=== Section Start ===
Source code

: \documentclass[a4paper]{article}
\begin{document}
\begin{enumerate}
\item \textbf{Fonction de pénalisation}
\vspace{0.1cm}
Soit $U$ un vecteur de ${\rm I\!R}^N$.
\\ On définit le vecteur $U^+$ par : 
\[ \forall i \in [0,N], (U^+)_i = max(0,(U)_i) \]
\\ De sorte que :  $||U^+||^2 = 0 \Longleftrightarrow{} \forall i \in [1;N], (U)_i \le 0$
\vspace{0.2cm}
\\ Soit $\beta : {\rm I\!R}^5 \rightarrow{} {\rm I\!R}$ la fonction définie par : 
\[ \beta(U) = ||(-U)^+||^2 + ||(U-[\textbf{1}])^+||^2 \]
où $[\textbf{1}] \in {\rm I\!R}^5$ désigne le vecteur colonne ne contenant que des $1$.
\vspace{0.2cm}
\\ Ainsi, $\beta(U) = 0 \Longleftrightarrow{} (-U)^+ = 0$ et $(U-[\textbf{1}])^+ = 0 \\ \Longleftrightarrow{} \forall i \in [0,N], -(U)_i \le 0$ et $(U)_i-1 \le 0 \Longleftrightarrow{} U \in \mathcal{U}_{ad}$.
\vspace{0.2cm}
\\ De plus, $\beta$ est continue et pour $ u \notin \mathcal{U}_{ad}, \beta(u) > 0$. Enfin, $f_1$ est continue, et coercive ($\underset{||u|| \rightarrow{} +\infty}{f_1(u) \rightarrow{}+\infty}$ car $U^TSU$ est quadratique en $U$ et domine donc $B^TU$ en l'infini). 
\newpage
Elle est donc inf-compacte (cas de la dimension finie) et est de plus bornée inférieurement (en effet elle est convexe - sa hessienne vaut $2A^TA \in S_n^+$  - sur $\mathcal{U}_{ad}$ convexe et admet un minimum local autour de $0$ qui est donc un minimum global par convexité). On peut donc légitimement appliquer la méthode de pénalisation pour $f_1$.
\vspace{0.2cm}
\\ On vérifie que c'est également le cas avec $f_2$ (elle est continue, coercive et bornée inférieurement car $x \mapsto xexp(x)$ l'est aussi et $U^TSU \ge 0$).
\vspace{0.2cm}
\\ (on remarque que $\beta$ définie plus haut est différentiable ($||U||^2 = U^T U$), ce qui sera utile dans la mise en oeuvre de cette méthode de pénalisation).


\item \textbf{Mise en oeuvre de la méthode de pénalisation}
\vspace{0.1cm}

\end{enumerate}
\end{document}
=== Section End ===
The lines to reproduce run from the one containing "[1;N], (U)_i \le 0$" to the last line of the listing; print them exactly, including both ends.

\\ De sorte que :  $||U^+||^2 = 0 \Longleftrightarrow{} \forall i \in [1;N], (U)_i \le 0$
\vspace{0.2cm}
\\ Soit $\beta : {\rm I\!R}^5 \rightarrow{} {\rm I\!R}$ la fonction définie par : 
\[ \beta(U) = ||(-U)^+||^2 + ||(U-[\textbf{1}])^+||^2 \]
où $[\textbf{1}] \in {\rm I\!R}^5$ désigne le vecteur colonne ne contenant que des $1$.
\vspace{0.2cm}
\\ Ainsi, $\beta(U) = 0 \Longleftrightarrow{} (-U)^+ = 0$ et $(U-[\textbf{1}])^+ = 0 \\ \Longleftrightarrow{} \forall i \in [0,N], -(U)_i \le 0$ et $(U)_i-1 \le 0 \Longleftrightarrow{} U \in \mathcal{U}_{ad}$.
\vspace{0.2cm}
\\ De plus, $\beta$ est continue et pour $ u \notin \mathcal{U}_{ad}, \beta(u) > 0$. Enfin, $f_1$ est continue, et coercive ($\underset{||u|| \rightarrow{} +\infty}{f_1(u) \rightarrow{}+\infty}$ car $U^TSU$ est quadratique en $U$ et domine donc $B^TU$ en l'infini). 
\newpage
Elle est donc inf-compacte (cas de la dimension finie) et est de plus bornée inférieurement (en effet elle est convexe - sa hessienne vaut $2A^TA \in S_n^+$  - sur $\mathcal{U}_{ad}$ convexe et admet un minimum local autour de $0$ qui est donc un minimum global par convexité). On peut donc légitimement appliquer la méthode de pénalisation pour $f_1$.
\vspace{0.2cm}
\\ On vérifie que c'est également le cas avec $f_2$ (elle est continue, coercive et bornée inférieurement car $x \mapsto xexp(x)$ l'est aussi et $U^TSU \ge 0$).
\vspace{0.2cm}
\\ (on remarque que $\beta$ définie plus haut est différentiable ($||U||^2 = U^T U$), ce qui sera utile dans la mise en oeuvre de cette méthode de pénalisation).


\item \textbf{Mise en oeuvre de la méthode de pénalisation}
\vspace{0.1cm}

\end{enumerate}
\end{document}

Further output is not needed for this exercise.